Skihelme waren der Verkaufsschlager

Bereits Lieferengpässe

Kaltes Wetter heizt Wintersportgeschäft an

"Wir rechnen in dieser Saison mit einem Umsatzplus von 10 %", sagte der Obmann des Gremiums Sportartikelhandel in der WKÖ, Ernst Aichinger. Es habe bereits Lieferengpässe bei Skihelmen, einzelnen Skimodellen, Schlitten und Schneeschuhen gegeben.

Denn die Händler hatten nur vorsichtig geordert, um nicht auf den Produkten sitzen zu bleiben. Insgesamt gebe es aber noch genug Ware - auch Helme. "Die waren heuer wieder der Star", freute sich der Branchensprecher über den stärksten Umsatzrenner.

Auch warme Schuhe und Accessoires wie Wollmützen waren gefragter denn je. Der beste Verkaufsförderer der Branche sei aber das Wetter. "Vor allem, wenn in den Städten lange Schnee liegt, wirkt sich das unmittelbar auf die Geschäfte aus."

Zuversichtlich ist Aichinger auch für die Umsatzentwicklung im heurigen Gesamtjahr. 2010 sollten die Verkaufserlöse der Sportartikelhändler um 2-4 % zulegen, so das Wetter keinen gröberen Strich durch die Rechnung macht.
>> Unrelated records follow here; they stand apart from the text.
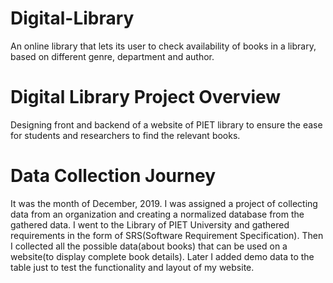 # Digital-Library
An online library that lets its user to check availability of books in a library, based on different genre, department and author.
# Digital Library Project Overview
Designing front and backend of a website of PIET library to ensure the ease for students and researchers to find the relevant books.
# Data Collection Journey
It was the month of December, 2019. I was assigned a project of collecting data from an organization and creating a normalized database from the gathered data. I went to the Library of PIET University and gathered requirements in the form of SRS(Software Requirement Specification). Then I collected all the possible data(about books) that can be used on a website(to display complete book details). Later I added demo data to the table just to test the functionality and layout of my website.
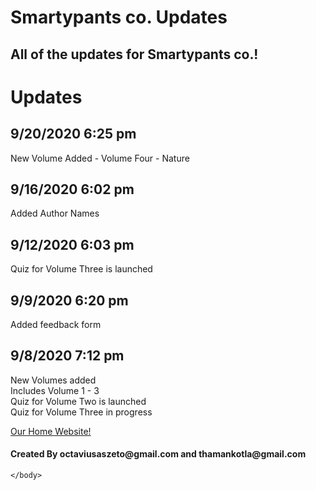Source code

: # Smartypants co. Updates
## All of the updates for Smartypants co.!
<html>
    <head>
        <meta charset="utf-8">
        <title>Smartypants co. Updates</title>
    </head>
    <body>
      <h1>Updates</h1>
        <h2>9/20/2020 6:25 pm</h2>
        <p>New Volume Added - Volume Four - Nature</p>        
        <h2>9/16/2020 6:02 pm</h2>
        <p>Added Author Names</p>
        <h2>9/12/2020 6:03 pm</h2>
        <p>Quiz for Volume Three is launched</p>
        <h2>9/9/2020 6:20 pm</h2>
        <p>Added feedback form</p>
      <h2>9/8/2020 7:12 pm</h2>
      <p>New Volumes added<br>Includes Volume 1 - 3<br>Quiz for Volume Two is launched<br>Quiz for Volume Three in progress</p>
        <a href="https://octaviustheking.github.io/The-Smartypants-co.-Home-Website/">Our Home Website!</a> 
        <h4>Created By octaviusaszeto@gmail.com and thamankotla@gmail.com</h4>

       


    </body>
</html>
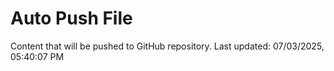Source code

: # Auto Push File

Content that will be pushed to GitHub repository.
Last updated: 07/03/2025, 05:40:07 PM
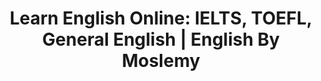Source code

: ---
title: "Learn English Online: IELTS, TOEFL, General English | English By Moslemy"
brand: "English By Moslemy"
slogan: "Your Path to English Proficiency & Real-World Success"
draft: false
services:
  - name: "IELTS Exam Preparation"
    icon: "school"
    description: "Master IELTS with proven strategies and personalized guidance to achieve your desired band score. Unlock your global academic potential."
    url: "/en/ielts/"
  - name: "TOEFL iBT Test Prep"
    icon: "language"
    description: "Prepare for the TOEFL with comprehensive lessons and real-time practice to excel in international academic and professional settings. Your bridge to international communication."
    url: "/en/toefl/"
  - name: "General English Mastery"
    icon: "book"
    description: "Build a strong foundation in English grammar, vocabulary, and communication skills for everyday life and professional success. Comprehensive language mastery."
    url: "/en/general-english/"
  - name: "Free English Learning Hub"
    icon: "library_books"
    description: "Access a wealth of free English learning resources, practice materials, and expert tips to accelerate your progress. Unlimited resources, zero cost."
    url: "/en/hub/"
  - name: "Ask Our English Experts"
    icon: "help_outline"
    description: "Have questions? Our friendly team is here to guide you on your English learning journey. Contact us today!"
    url: "/en/contact/"
  - name: "English Learning Blog"
    icon: "article"
    description: "Explore our blog for insightful articles, study tips, and the latest news on English learning and exam preparation."
    url: "/en/blog/"
---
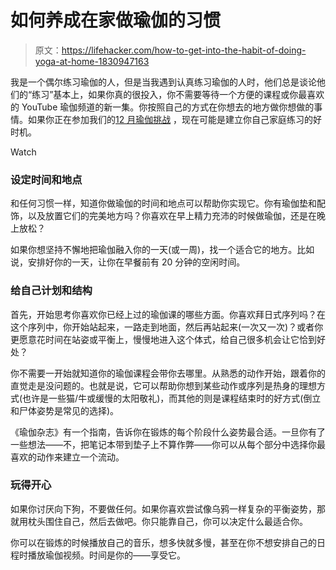 # 如何养成在家做瑜伽的习惯

> 原文：<https://lifehacker.com/how-to-get-into-the-habit-of-doing-yoga-at-home-1830947163>

我是一个偶尔练习瑜伽的人，但是当我遇到认真练习瑜伽的人时，他们总是谈论他们的“练习”基本上，如果你真的很投入，你不需要等待一个方便的课程或你最喜欢的 YouTube 瑜伽频道的新一集。你按照自己的方式在你想去的地方做你想做的事情。如果你正在参加我们的[12 月瑜伽挑战](https://lifehacker.com/decembers-fitness-challenge-is-yoga-1830827794) ，现在可能是建立你自己家庭练习的好时机。

Watch

### **设定时间和地点**

和任何习惯一样，知道你做瑜伽的时间和地点可以帮助你实现它。你有瑜伽垫和配饰，以及放置它们的完美地方吗？你喜欢在早上精力充沛的时候做瑜伽，还是在晚上放松？

如果你想坚持不懈地把瑜伽融入你的一天(或一周)，找一个适合它的地方。比如说，安排好你的一天，让你在早餐前有 20 分钟的空闲时间。

### 给自己计划和结构

首先，开始思考你喜欢你已经上过的瑜伽课的哪些方面。你喜欢拜日式序列吗？在这个序列中，你开始站起来，一路走到地面，然后再站起来(一次又一次)？或者你更愿意花时间在站姿或平衡上，慢慢地进入这个体式，给自己很多机会让它恰到好处？

你不需要一开始就知道你的瑜伽课程会带你去哪里。从熟悉的动作开始，跟着你的直觉走是没问题的。也就是说，它可以帮助你想到某些动作或序列是热身的理想方式(也许是一些猫/牛或缓慢的太阳敬礼)，而其他的则是课程结束时的好方式(倒立和尸体姿势是常见的选择)。

《瑜伽杂志》有一个指南，告诉你在锻炼的每个阶段什么姿势最合适。一旦你有了一些想法——不，把笔记本带到垫子上不算作弊——你可以从每个部分中选择你最喜欢的动作来建立一个流动。

### 玩得开心

如果你讨厌向下狗，不要做任何。如果你喜欢尝试像乌鸦一样复杂的平衡姿势，那就用枕头围住自己，然后去做吧。你只能靠自己，你可以决定什么最适合你。

你可以在锻炼的时候播放自己的音乐，想多快就多慢，甚至在你不想安排自己的日程时播放瑜伽视频。时间是你的——享受它。
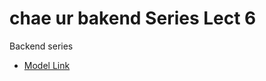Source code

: # chae ur bakend Series Lect 6

Backend series  

- [Model Link]( https://www.youtube.com/redirect?event=video_description&redir_token=QUFFLUhqbFJvYkQ5VENJdTBiSU5HYmlSRmV0ak5VNUJWUXxBQ3Jtc0tuMjBnaDRlbHBaLUY1ZzZ6azRremxnQXJ6WXRfd3ZBSHJtOElPMTUwYWdyNTZJNHlKcDNGRENYVzE2cDloTFlOQzhuajByXzVYbWVQY3hpeTU0YmZuZlhVZlRiSmdvY0pVRlZXV0FsLWtoVm5nNmFVRQ&q=https%3A%2F%2Fapp.eraser.io%2Fworkspace%2FYtPqZ1VogxGy1jzIDkzj%3Forigin%3Dshare&v=9B4CvtzXRpc ) 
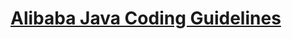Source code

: # [Alibaba Java Coding Guidelines](https://plugins.jetbrains.com/plugin/10046-alibaba-java-coding-guidelines) 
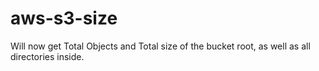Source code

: # aws-s3-size

Will now get Total Objects and Total size of the bucket root, as well as all directories inside.

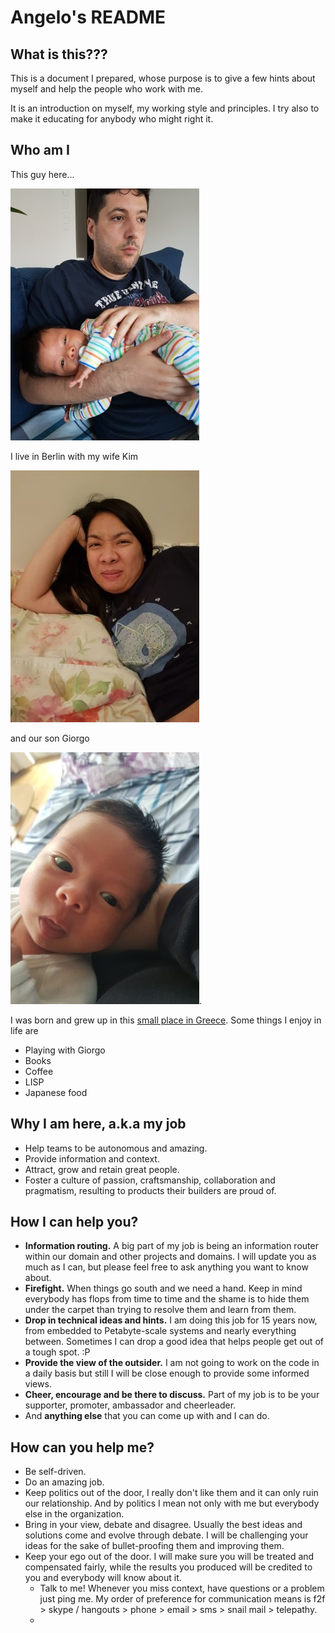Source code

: # Angelo's README

## What is this???

This is a document I prepared, whose purpose is to give a few hints about myself and help the people who work with me.

It is an introduction on myself, my working style and principles. I try also to make it educating for anybody who might right it.

## Who am I

This guy here...

![angelos photo](angelos.jpg)

I live in Berlin with my wife Kim

![kim photo](kim.jpg)

and our son Giorgo

![giorgos photo](giorgos.jpg).

I was born and grew up in this [small place in Greece](https://goo.gl/maps/xev7eYvv7T32).
Some things I enjoy in life are
* Playing with Giorgo
* Books
* Coffee
* LISP
* Japanese food

## Why I am here, a.k.a my job

* Help teams to be autonomous and amazing.
* Provide information and context.
* Attract, grow and retain great people.
* Foster a culture of passion, craftsmanship, collaboration and pragmatism, resulting to products their builders are proud of.


## How I can help you?

* <b>Information routing.</b> A big part of my job is being an information router within our domain and other projects and domains. I will update you as much as I can, but please feel free to ask anything you want to know about.
* <b>Firefight.</b> When things go south and we need a hand. Keep in mind everybody has flops from time to time and the shame is to hide them under the carpet than trying to resolve them and learn from them.
* <b>Drop in technical ideas and hints.</b> I am doing this job for 15 years now, from embedded to Petabyte-scale systems and nearly everything between. Sometimes I can drop a good idea that helps people get out of a tough spot. :P
* <b>Provide the view of the outsider.</b> I am not going to work on the code in a daily basis but still I will be close enough to provide some informed views.
* <b>Cheer, encourage and be there to discuss.</b> Part of my job is to be your supporter, promoter, ambassador and cheerleader.
* And <b>anything else</b> that you can come up with and I can do.

## How can you help me?

* Be self-driven.
* Do an amazing job.
* Keep politics out of the door, I really don't like them and it can only ruin our relationship. And by politics I mean not only with me but everybody else in the organization.
* Bring in your view, debate and disagree. Usually the best ideas and solutions come and evolve through debate. I will be challenging your ideas for the sake of bullet-proofing them and improving them.
* Keep your ego out of the door. I will make sure you will be treated and compensated fairly, while the results you produced will be credited to you and everybody will know about it.
  * Talk to me! Whenever you miss context, have questions or a problem just ping me. My order of preference for communication means is f2f > skype / hangouts > phone > email > sms > snail mail > telepathy. 
  -
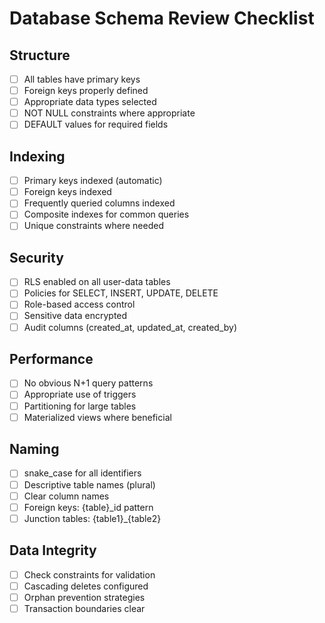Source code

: # Database Schema Review Checklist

## Structure
- [ ] All tables have primary keys
- [ ] Foreign keys properly defined
- [ ] Appropriate data types selected
- [ ] NOT NULL constraints where appropriate
- [ ] DEFAULT values for required fields

## Indexing
- [ ] Primary keys indexed (automatic)
- [ ] Foreign keys indexed
- [ ] Frequently queried columns indexed
- [ ] Composite indexes for common queries
- [ ] Unique constraints where needed

## Security
- [ ] RLS enabled on all user-data tables
- [ ] Policies for SELECT, INSERT, UPDATE, DELETE
- [ ] Role-based access control
- [ ] Sensitive data encrypted
- [ ] Audit columns (created_at, updated_at, created_by)

## Performance
- [ ] No obvious N+1 query patterns
- [ ] Appropriate use of triggers
- [ ] Partitioning for large tables
- [ ] Materialized views where beneficial

## Naming
- [ ] snake_case for all identifiers
- [ ] Descriptive table names (plural)
- [ ] Clear column names
- [ ] Foreign keys: {table}_id pattern
- [ ] Junction tables: {table1}_{table2}

## Data Integrity
- [ ] Check constraints for validation
- [ ] Cascading deletes configured
- [ ] Orphan prevention strategies
- [ ] Transaction boundaries clear
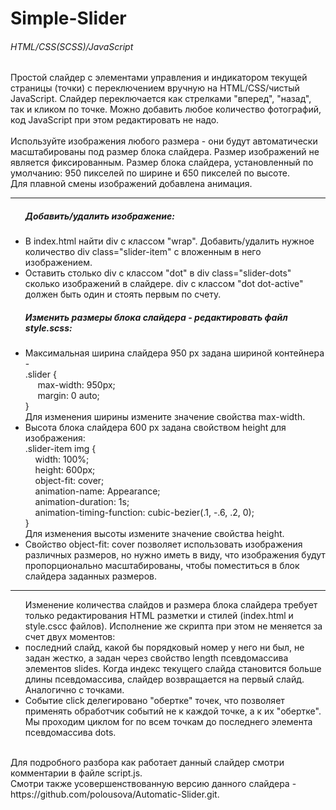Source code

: # Simple-Slider

<h6>HTML/CSS(SCSS)/JavaScript</h6>

Простой слайдер с элементами управления и индикатором текущей страницы (точки) с переключением вручную на HTML/CSS/чистый JavaScript.
Слайдер переключается как стрелками "вперед", "назад", так и кликом по точке.
Можно добавить любое количество фотографий, код JavaScript при этом редактировать не надо.<br><br>
Используйте изображения любого размера - они будут автоматически масштабированы под размер блока слайдера. Размер изображений не является фиксированным.
Размер блока слайдера, установленный по умолчанию: 950 пикселей по ширине и 650 пикселей по высоте.<br>
Для плавной смены изображений добавлена анимация.
<hr>
<ul><h5>Добавить/удалить изображение:</h5>
  <li>В index.html найти div с классом "wrap". Добавить/удалить нужное количество div class="slider-item" с вложенным в него изображением.</li>
  <li>Оставить столько div с классом "dot" в div class="slider-dots" сколько изображений в слайдере. div с классом "dot dot-active" должен быть один и стоять первым по счету.</li>
</ul>
<ul><h5>Изменить размеры блока слайдера - редактировать файл style.scss:</h5>
  <li>Максимальная ширина слайдера 950 px задана шириной контейнера - <br>
    .slider {<br>
	&nbsp;&nbsp;&nbsp;&nbsp; max-width: 950px;<br>
	&nbsp;&nbsp;&nbsp;&nbsp; margin: 0 auto;<br>
    } <br>
   Для изменения ширины измените значение свойства max-width.
  </li>
  <li>Высота блока слайдера 600 px задана свойством height для изображения: <br>
    .slider-item img {<br>
      &nbsp;&nbsp;&nbsp;&nbsp;width: 100%;<br>
      &nbsp;&nbsp;&nbsp;&nbsp;height: 600px;<br>
      &nbsp;&nbsp;&nbsp;&nbsp;object-fit: cover;<br>
      &nbsp;&nbsp;&nbsp;&nbsp;animation-name: Appearance;<br>
      &nbsp;&nbsp;&nbsp;&nbsp;animation-duration: 1s;<br>
      &nbsp;&nbsp;&nbsp;&nbsp;animation-timing-function: cubic-bezier(.1, -.6, .2, 0);<br>
    } <br>
  Для изменения высоты измените значение свойства height.
  </li>
  <li>Свойство object-fit: cover позволяет использовать изображения различных размеров, но нужно иметь в виду, что изображения будут пропорционально масштабированы, чтобы поместиться в блок слайдера заданных размеров.</li>
</ul>
<hr>
<ul>Изменение количества слайдов и размера блока слайдера требует только редактирования HTML разметки и стилей (index.html и style.cscc файлов). Исполнение же скрипта при этом не меняется за счет двух моментов:
	<li>последний слайд, какой бы порядковый номер у него ни был, не задан жестко, а задан через свойство length псевдомассива элементов slides. Когда индекс текущего слайда становится больше длины псевдомассива, слайдер возвращается на первый слайд.<br>
	Аналогично с точками.</li>
	<li>Событие click делегировано "обертке" точек, что позволяет применять обработчик событий не к каждой точке, а к их "обертке". Мы проходим циклом for по всем точкам до последнего элемента псевдомассива dots.</li>
</ul><br>
Для подробного разбора как работает данный слайдер смотри комментарии в файле script.js.<br>
Смотри также усовершенствованную версию данного слайдера - https://github.com/polousova/Automatic-Slider.git. 
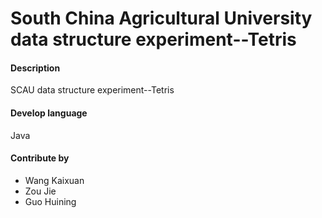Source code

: # South China Agricultural University data structure experiment--Tetris

#### Description
SCAU data structure experiment--Tetris


#### Develop language
Java

#### Contribute by

* Wang Kaixuan
* Zou Jie
* Guo Huining

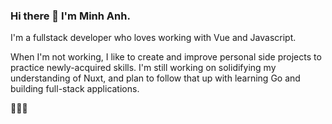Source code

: ### Hi there 👋 I'm Minh Anh.
I'm a fullstack developer who loves working with Vue and Javascript.

When I'm not working, I like to create and improve personal side projects to practice newly-acquired skills. I'm still working on solidifying my understanding of Nuxt, and plan to follow that up with learning Go and building full-stack applications. 

🤔🤔🤔
<!--
**xiaosasori/xiaosasori** is a ✨ _special_ ✨ repository because its `README.md` (this file) appears on your GitHub profile.

Here are some ideas to get you started:

- 🔭 I’m currently working on ...
- 🌱 I’m currently learning ...
- 👯 I’m looking to collaborate on ...
- 🤔 I’m looking for help with ...
- 💬 Ask me about ...
- 📫 How to reach me: ...
- 😄 Pronouns: ...
- ⚡ Fun fact: ...
-->
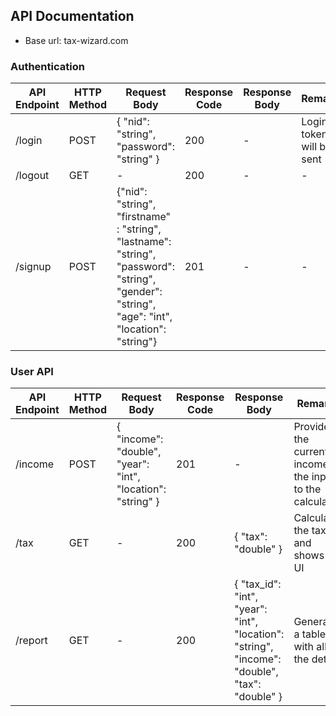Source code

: ## API Documentation

- Base url: tax-wizard.com

### Authentication

| API Endpoint | HTTP Method | Request Body | Response Code | Response Body | Remarks |
| --- | --- | --- | --- | --- | --- |
| /login | POST | { "nid": "string", "password": "string" } | 200 | - | Login token will be sent |
| /logout | GET | - | 200 | - | - |
| /signup | POST | {"nid": "string", "firstname" : "string", "lastname": "string", "password": "string", "gender": "string", "age": "int", "location": "string"} | 201 | - | - |


### User API

| API Endpoint | HTTP Method | Request Body | Response Code | Response Body | Remarks |
| --- | --- | --- | --- | --- | --- |
| /income | POST | { "income": "double", "year": "int", "location": "string" } | 201 | - | Provides the current income as the input to the calculator |
| /tax | GET | - | 200 | { "tax": "double" } | Calculates the tax and shows in UI |
| /report | GET | - | 200 | { "tax_id": "int", "year": "int", "location": "string", "income": "double", "tax": "double" } | Generates a table with all the details |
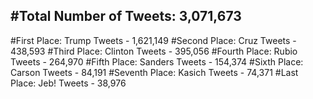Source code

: #Total Number of Tweets: 3,071,673 
---
#First Place: Trump Tweets - 1,621,149
#Second Place: Cruz Tweets - 438,593
#Third Place: Clinton Tweets - 395,056
#Fourth Place: Rubio Tweets - 264,970
#Fifth Place: Sanders Tweets - 154,374
#Sixth Place: Carson Tweets - 84,191
#Seventh Place: Kasich Tweets - 74,371
#Last Place: Jeb! Tweets - 38,976
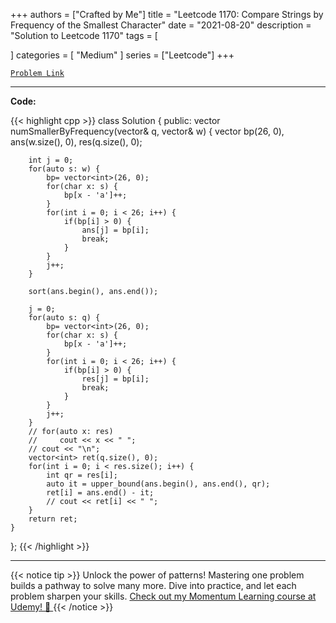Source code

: 
+++
authors = ["Crafted by Me"]
title = "Leetcode 1170: Compare Strings by Frequency of the Smallest Character"
date = "2021-08-20"
description = "Solution to Leetcode 1170"
tags = [
    
]
categories = [
    "Medium"
]
series = ["Leetcode"]
+++



[`Problem Link`](https://leetcode.com/problems/compare-strings-by-frequency-of-the-smallest-character/description/)

---

**Code:**

{{< highlight cpp >}}
class Solution {
public:
    vector<int> numSmallerByFrequency(vector<string>& q, vector<string>& w) {
        vector<int> bp(26, 0), ans(w.size(), 0), res(q.size(), 0);
        
        int j = 0;
        for(auto s: w) {
            bp= vector<int>(26, 0);
            for(char x: s) {
                bp[x - 'a']++;
            }
            for(int i = 0; i < 26; i++) {
                if(bp[i] > 0) {
                    ans[j] = bp[i];
                    break;
                }
            }
            j++;
        }
        
        sort(ans.begin(), ans.end());
        
        j = 0;
        for(auto s: q) {
            bp= vector<int>(26, 0);
            for(char x: s) {
                bp[x - 'a']++;
            }
            for(int i = 0; i < 26; i++) {
                if(bp[i] > 0) {
                    res[j] = bp[i];
                    break;
                }
            }
            j++;
        }
        // for(auto x: res)
        //     cout << x << " ";
        // cout << "\n";        
        vector<int> ret(q.size(), 0);
        for(int i = 0; i < res.size(); i++) {
            int qr = res[i];
            auto it = upper_bound(ans.begin(), ans.end(), qr);
            ret[i] = ans.end() - it;
            // cout << ret[i] << " ";
        }
        return ret;
    }
};
{{< /highlight >}}


---


{{< notice tip >}}
Unlock the power of patterns! Mastering one problem builds a pathway to solve many more. Dive into practice, and let each problem sharpen your skills. [Check out my Momentum Learning course at Udemy! 🚀 ](https://www.udemy.com/course/algorithms-and-data-structures-in-cpp/)
{{< /notice >}}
Die Hoffnungsträger der Branche sind heuer Großereignisse wie die Olympischen Winterspiele in Vancouver, die dieses Wochenende starten, und die Fußball-Weltmeisterschaft in Südafrika.

Für die kommende Wintersaison will Aichinger jedenfalls dementsprechend mehr ordern - bei Skiern etwa um 3 bis 4 % mehr als für 2009/10. Allerdings ist mit Skiern den Angaben der Händler zufolge nicht das große Geld zu machen: Skier gelten fast nur noch als Durchlaufposten ohne Gewinnmargen. Die Preise seien heuer erneut um 5-10 % auf durchschnittlich 350 Euro gesunken.

"Wir brauchen den Ski aber, um das Drumherum verkaufen zu können", erklärte Aichinger. "Bei anderen Artikeln bleibt eine Marge von 1,5 bis 2,5 % übrig, beim Ski bleibt nichts."